Sérgio Melo, ex-integrante do Conselho Administrativo de Recursos Fiscais (CARF), conclui sua opinião com mais uma frase.

“Também não tenho nenhuma dúvida de que teremos gigantesca redução do contencioso fiscal.”

Outra opinião importante esta coluna recebeu a respeito do mesmo assunto. É a da professora titular de Direito Tributário da Universidade Federal do Ceará (UFC), Denise Lucena Cavalcante. Ela diverge de Sérgio Melo, ao dizer o que se segue:

“Unificar os tributos sobre o consumo é algo necessário, porém, da forma como está na PEC 45 (que trata da Reforma Tributária), excluindo todos os incentivos, sob a promessa de desoneração futura dos setores produtivos; prevendo uma transição de 10 anos para a substituição dos antigos impostos pelos novos – ou seja, nesse período teremos os já existentes e ainda os novos; com uma transição de 50 anos para a partilha do produto da arrecadação – tudo isto me parece temerário”.

Ela prossegue argumentando:

“A mim também parece temerária a previsão de praticamente levar todas as questões relevantes para posterior decisão em Lei Complementar, assim como a criação de um Comitê Gestor Nacional que não se sabe se atuará simultaneamente com as atuais administrações fazendárias. Enfim, há uma complexidade extrema que está muito longe da simplicidade e segurança jurídica tão enfatizadas nos discursos da sexta-feira passada na Fiec.”

Para fechar seu ponto de vista sobre a questão, a professora Denise Lucena Cavalcante assevera:

“Tudo é muito temerário. O debate deve ser feito atentamente com base em cada artigo do texto legal apresentado e não com falas superficiais. Realmente, devemos desconfiar de respostas simples para questões complexas.”
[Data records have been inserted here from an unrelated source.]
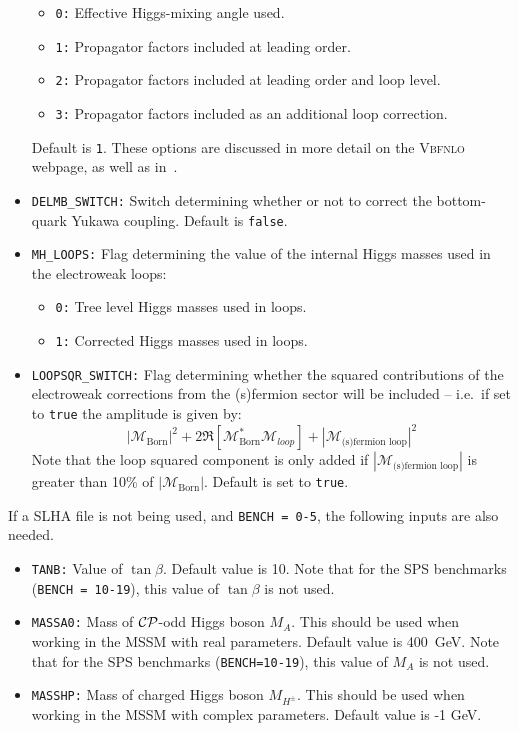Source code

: \documentclass[english,12pt]{article}
\begin{document}
\begin{itemize}
   \begin{itemize}
    \item {\tt 0:} Effective Higgs-mixing angle used.
    \item {\tt 1:} Propagator factors included at leading order.
    \item {\tt 2:} Propagator factors included at leading order and loop level.
    \item {\tt 3:} Propagator factors included as an additional loop correction.
   \end{itemize}
  Default is {\tt 1}.  These options are discussed in more detail on the \textsc{Vbfnlo} webpage, as well as in~\cite{Figy:2010ct}.
  \item {\tt DELMB\_SWITCH:} Switch determining whether or not to correct the bottom-quark
Yukawa coupling.  Default is {\tt false}.
  \item {\tt MH\_LOOPS:} Flag determining the value of the internal Higgs masses used in the electroweak loops:
   \begin{itemize}
    \item {\tt 0:} Tree level Higgs masses used in loops.
    \item {\tt 1:} Corrected Higgs masses used in loops.
   \end{itemize}
  \item {\tt LOOPSQR\_SWITCH:} Flag determining whether the squared contributions of the electroweak corrections from the (s)fermion sector will be included -- i.e.\ if set to {\tt true} the amplitude is given by:
     \begin{equation}
       |\mathcal{M}_{\text{Born}}|^{2} + 2 \Re\left[\mathcal{M}^{*}_{\text{Born}} \mathcal{M}_{loop} \right] + |\mathcal{M}_{\text{(s)fermion loop}}|^{2}
     \end{equation}
    Note that the loop squared component is only added if $|\mathcal{M}_{\text{(s)fermion loop}}|$ is greater than 10\% of $|\mathcal{M}_{\text{Born}}|$.  Default is set to {\tt true}.
\end{itemize}
If a SLHA file is not being used, and {\tt BENCH = 0-5}, the following inputs are also needed.
\begin{itemize}
  \item {\tt TANB:} Value of $\tan \beta$.  Default value is 10.  Note that for
the SPS benchmarks ({\tt BENCH = 10-19}), this value of $\tan \beta$ is not
used.
  \item {\tt MASSA0:} Mass of $\cal{CP}$-odd Higgs boson $M_{A}$.  This should be used
when working in the MSSM with real parameters. Default value is 400~GeV.  Note
that for the SPS benchmarks ({\tt BENCH=10-19}), this value of $M_{A}$ is not
used.
  \item {\tt MASSHP:} Mass of charged Higgs boson $M_{H^{\pm}}$.  This should
be used when working in the MSSM with complex parameters.  Default value is -1
GeV. 
\end{itemize}
\end{document}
No seminário da Fiec, sexta-feira passada, o relator do GT da Reforma Tributária, deputado Aguinaldo Ribeiro, do PP da Paraíba, chegou a arrancar risos do auditório empresarial, quando disse o seguinte: 

“Nós temos, primeiro, de vencer o grande desafio: a desconfiança da sociedade em relação à Reforma Tributária”.
 
Ele tem razão. Há meio século, o contribuinte brasileiro quer trocar o emaranhado de Leis, regulamentos, resoluções, portarias, instruções, decretos – elaborados para tornar a simples tarefa de recolher impostos numa tortura mensal e para fazer a festa pecuniária dos escritórios de advocacia especializados em “planejamento tributário” (assim mesmo, com aspas) – por um modelo simples, fácil de entender, fácil de cumprir, fácil de fiscalizar, mas difícil de sonegar. 

Será que agora vai?

 A POSIÇÃO DA FIEC

No mesmo seminário da última sexta-feira, Ricardo Cavalcante, presidente da Federação das Indústrias (Fiec), expôs aposição não apenas de sua entidade, mas também da Associação Nordeste Forte sobre a Reforma Tributária.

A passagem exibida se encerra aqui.